The Southern Shore

The southern shore is a dry and desert-like landscape. Many people are tempted to take the fast motorway north but they are cheating themselves for a great experience. If you take your time and follow the highway a little bit further into the country, you will not regret it. The landscape is beautiful and changes between deep barrancosolder volcano craters, beautiful nature and you pass through bigger and smaller towns. The people living here speak almost only spanish, but you get by with a few spanish words and a little bit of english.

Make sure to leave Los Cristianos by the motorway and take the highway to Valle San Lorenzo. The road rises slowly up the mountain side, and gradually as you get higher up, you will notice the view on the southern shore. You will also notice left overs from old and long ago extinct volcanoes.

After a few kilometres drive you will arrive at a point, from which there is a view called ”Mirador de la Centinela”. It’s not marked, but notice the place where the road seems to split in two, and stay to the right. There are a few steps to the top, which is marked with a cross. It may not be possible to get all the way to the top because of work beeing done on the place, probably to make an arrangement for tourists. But the view is there. You can see the Reina Sofia Airport, where all tourists arrive. You can also see Punta Rojo (The Red Mountain), where you find a nice bathing beach.

You pass through the towns San Miguel, Granadilla and several more. El Medano is a nice little fishing village with a nice – but often windy - bathing beach.

If you go on and leave Granadilla, the winding road takes you across deep barrancos. The vegetation becomes more desert-like. You go on through Lomo de Arico and Arico Nuevo to Fasnia. Take the effort to drive to the nearby volcano cone at Los Roches. On the top a little chapel has been build.

The second largest city, Candelaria, Candelaria, lies by the ocean, and is known as a city for pilgrims.

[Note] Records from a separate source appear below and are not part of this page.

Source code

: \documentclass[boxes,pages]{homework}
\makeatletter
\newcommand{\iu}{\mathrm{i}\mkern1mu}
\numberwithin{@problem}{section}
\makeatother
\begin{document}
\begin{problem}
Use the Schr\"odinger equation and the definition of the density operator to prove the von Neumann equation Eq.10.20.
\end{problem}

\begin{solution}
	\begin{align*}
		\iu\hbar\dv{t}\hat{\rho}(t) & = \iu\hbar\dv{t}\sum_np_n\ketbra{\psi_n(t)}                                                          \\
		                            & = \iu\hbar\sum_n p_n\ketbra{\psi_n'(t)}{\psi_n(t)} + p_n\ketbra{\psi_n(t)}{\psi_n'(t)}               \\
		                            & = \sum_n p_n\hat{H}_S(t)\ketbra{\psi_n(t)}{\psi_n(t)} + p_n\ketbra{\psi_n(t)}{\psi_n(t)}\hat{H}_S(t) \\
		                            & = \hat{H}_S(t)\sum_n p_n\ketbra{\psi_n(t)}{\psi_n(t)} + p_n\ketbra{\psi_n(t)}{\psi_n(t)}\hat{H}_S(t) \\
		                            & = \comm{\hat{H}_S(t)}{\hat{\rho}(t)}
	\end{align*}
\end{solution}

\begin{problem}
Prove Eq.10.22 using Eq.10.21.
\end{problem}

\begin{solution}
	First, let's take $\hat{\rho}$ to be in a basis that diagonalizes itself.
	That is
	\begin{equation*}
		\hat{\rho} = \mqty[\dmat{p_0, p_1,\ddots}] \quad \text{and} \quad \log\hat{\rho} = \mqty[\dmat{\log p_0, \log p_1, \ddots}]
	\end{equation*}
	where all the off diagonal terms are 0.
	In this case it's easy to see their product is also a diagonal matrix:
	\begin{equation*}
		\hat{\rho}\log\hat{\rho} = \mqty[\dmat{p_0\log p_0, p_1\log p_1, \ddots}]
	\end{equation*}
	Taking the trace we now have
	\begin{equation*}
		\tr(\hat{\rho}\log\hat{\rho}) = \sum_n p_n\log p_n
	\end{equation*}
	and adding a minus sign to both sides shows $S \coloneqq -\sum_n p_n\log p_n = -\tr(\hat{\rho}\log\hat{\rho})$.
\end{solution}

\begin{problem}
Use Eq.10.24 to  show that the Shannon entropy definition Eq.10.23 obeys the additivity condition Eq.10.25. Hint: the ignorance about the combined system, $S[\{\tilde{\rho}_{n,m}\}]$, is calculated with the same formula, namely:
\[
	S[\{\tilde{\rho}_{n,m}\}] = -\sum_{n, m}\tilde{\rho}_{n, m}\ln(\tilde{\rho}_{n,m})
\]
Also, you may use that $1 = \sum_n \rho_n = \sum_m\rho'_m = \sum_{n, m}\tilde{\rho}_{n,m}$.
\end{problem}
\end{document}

A madonna statue was washed ashore in 1390, and miracles happened. The statue was lost to the sea in a storm in 1826, and the one now displayed in the church is a replacement. Every year on July 26th. ”Maria” is celebrated. On the seadside of the church square, a line of statues resembling the original population the guanchers is displayed.

From here you can continue on to Santa Cruz, or you can go back.

It’s also possible to drive past Arona on to Vilaflor. As you approach Vilaflor several vineyards turn up. But Vilaflor is also known for its clean air and the production of mineral water, sold on the island. The road rises a good deal, so bring warm clothes.

From here, the road continues through a pine forest, and after about 15 kilometres you rise above the tree limit and reach the entrance to the Las Canadas Crater.